Stewardship funds have been crucial to providing more students at San Francisco Community School with more access to a more sustainable school garden. Middle School students currently visit the garden during their school day science classes, and SFC’s School Garden Educator leads a custom-built Middle School Cooking and Gardening After-School Program integrated within the school’s standing after-school program. The result is a thriving garden tended by students of all ages at San Francisco Community School: we have found that students learn a sense of place and participation in the natural world through hands-on engagement with the ecological concepts and practices of organic cooking and gardening.

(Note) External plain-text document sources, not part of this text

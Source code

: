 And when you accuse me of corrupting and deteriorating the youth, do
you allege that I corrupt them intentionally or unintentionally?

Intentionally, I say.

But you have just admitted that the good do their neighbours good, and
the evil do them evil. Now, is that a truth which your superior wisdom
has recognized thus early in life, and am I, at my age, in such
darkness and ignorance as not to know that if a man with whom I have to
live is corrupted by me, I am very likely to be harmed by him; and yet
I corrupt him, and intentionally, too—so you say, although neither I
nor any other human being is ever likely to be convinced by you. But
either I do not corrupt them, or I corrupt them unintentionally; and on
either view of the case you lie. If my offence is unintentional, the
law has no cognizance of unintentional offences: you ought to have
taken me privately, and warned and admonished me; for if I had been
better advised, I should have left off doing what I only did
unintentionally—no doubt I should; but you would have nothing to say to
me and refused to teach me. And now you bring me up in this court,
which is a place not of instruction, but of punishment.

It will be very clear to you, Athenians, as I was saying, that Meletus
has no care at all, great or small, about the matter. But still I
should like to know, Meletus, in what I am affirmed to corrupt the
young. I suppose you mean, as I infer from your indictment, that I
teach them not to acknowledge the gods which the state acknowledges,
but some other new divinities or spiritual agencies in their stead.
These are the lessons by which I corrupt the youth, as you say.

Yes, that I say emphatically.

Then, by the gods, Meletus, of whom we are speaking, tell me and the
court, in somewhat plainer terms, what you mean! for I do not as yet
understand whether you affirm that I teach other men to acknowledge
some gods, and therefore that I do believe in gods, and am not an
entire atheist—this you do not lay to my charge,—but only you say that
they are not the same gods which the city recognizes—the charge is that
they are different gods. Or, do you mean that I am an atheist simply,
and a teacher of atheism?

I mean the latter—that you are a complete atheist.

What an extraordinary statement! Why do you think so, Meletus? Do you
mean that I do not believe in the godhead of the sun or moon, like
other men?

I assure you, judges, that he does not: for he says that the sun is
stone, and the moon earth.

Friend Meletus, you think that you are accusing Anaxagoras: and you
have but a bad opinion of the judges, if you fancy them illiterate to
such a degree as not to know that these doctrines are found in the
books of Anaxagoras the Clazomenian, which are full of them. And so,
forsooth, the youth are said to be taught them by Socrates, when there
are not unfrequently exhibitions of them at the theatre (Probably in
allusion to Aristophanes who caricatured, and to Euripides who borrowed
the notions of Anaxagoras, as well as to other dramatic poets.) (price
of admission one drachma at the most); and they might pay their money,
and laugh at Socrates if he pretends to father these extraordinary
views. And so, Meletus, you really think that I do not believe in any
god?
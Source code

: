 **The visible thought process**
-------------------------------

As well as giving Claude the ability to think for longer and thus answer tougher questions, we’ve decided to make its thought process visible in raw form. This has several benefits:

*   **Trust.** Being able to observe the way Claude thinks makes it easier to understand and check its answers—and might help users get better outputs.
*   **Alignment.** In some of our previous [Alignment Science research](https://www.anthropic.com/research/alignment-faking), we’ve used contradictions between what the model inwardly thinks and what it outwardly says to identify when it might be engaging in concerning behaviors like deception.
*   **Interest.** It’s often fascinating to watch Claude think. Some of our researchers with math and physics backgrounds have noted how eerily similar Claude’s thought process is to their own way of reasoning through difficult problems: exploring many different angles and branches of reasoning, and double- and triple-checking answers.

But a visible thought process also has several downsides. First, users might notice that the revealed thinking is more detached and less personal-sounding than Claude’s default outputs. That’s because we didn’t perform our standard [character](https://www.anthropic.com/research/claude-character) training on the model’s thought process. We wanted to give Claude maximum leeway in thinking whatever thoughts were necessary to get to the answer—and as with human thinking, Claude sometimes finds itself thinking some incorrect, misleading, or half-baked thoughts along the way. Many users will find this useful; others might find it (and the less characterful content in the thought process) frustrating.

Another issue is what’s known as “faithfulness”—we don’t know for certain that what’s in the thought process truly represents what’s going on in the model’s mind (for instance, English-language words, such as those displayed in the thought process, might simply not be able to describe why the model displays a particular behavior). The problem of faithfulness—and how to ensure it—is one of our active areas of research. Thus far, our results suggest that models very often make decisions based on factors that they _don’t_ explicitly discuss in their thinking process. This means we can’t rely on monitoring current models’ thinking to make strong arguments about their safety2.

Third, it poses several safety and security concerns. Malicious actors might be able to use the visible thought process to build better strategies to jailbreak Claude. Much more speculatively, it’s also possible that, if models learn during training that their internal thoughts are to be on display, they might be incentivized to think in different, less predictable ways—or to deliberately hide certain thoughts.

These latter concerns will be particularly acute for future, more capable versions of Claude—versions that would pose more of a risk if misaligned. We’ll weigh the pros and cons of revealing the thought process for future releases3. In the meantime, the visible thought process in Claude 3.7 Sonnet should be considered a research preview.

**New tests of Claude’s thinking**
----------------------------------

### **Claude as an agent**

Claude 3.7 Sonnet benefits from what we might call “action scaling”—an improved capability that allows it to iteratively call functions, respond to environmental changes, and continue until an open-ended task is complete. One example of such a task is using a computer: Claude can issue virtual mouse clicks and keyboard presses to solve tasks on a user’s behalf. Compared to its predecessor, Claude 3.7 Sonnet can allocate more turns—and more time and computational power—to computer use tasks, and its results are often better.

Middle School students who don’t necessarily take to gardening still thrive, nonetheless, in the kitchen. Here is a story-almost a recipe- for success in connecting youth with their garden through cooking.  After a visit to the garden to pick fresh beets grown from seeds they hand-sowed, the students prepared red-hued chocolate-beet muffins during Valentine’s Day week. Some students had no idea that the leaves and stems of the beet plant are edible, and decided to try cooking and eating them too in order to see how they taste. Other students had never tasted plain beets themselves and either liked or disliked the results. After working together to follow the recipe and clean up, fresh-baked chocolate-beet muffins came out of the oven and quickly disappeared. Some students requested that we set aside muffins for their siblings and family members coming to pick them up (and inquire about the aroma wafting out of the kitchen) and others set about sharing muffins with the other After-School Program Leaders. Lastly, everyone who tried a muffin was sure to ask the student cooks “what’s in it?” In this way the middle school student cooks showed confidence and leadership in describing the beets in the muffins, their origin, and their experience in actually harvesting, tasting and cooking them. Some even asked for feedback about the food, and offered their own critique (mostly, for more chocolate.) The whole community was engaged that afternoon by the simple acts of growing, cooking, and eating our own food- and most importantly the students could acknowledge that, thanks to their work in the garden, they were able to shine.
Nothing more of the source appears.